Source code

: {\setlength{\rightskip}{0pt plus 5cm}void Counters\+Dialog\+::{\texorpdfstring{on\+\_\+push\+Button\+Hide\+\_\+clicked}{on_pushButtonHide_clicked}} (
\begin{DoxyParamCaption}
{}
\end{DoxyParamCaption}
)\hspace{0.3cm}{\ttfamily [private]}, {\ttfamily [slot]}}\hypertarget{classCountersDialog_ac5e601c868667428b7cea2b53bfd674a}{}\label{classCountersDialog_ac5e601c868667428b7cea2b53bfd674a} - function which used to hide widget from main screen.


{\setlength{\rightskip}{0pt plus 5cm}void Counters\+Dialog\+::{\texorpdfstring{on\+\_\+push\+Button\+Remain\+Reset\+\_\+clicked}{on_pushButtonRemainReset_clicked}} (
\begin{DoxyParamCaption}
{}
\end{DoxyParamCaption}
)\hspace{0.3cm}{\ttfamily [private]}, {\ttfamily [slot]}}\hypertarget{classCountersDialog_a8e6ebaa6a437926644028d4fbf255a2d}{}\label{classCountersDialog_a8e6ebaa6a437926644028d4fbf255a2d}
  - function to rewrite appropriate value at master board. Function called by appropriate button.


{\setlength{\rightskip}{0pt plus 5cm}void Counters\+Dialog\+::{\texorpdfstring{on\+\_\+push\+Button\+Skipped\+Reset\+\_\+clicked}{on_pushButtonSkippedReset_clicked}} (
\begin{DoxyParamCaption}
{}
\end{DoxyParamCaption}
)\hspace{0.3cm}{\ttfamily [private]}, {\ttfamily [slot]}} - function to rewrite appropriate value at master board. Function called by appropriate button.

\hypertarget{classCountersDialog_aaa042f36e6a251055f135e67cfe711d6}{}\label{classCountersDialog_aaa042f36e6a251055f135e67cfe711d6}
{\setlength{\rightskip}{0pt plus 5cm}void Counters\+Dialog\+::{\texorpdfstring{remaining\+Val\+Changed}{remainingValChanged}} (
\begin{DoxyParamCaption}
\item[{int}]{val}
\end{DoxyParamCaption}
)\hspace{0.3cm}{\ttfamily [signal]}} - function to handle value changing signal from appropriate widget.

-- -- --

**EXERCISE PROMPT**. Only lines holding the word "called" belong in the answer; copy all of them from the records.

**COMPLETED EXERCISE**.
  - function to rewrite appropriate value at master board. Function called by appropriate button.
)\hspace{0.3cm}{\ttfamily [private]}, {\ttfamily [slot]}} - function to rewrite appropriate value at master board. Function called by appropriate button.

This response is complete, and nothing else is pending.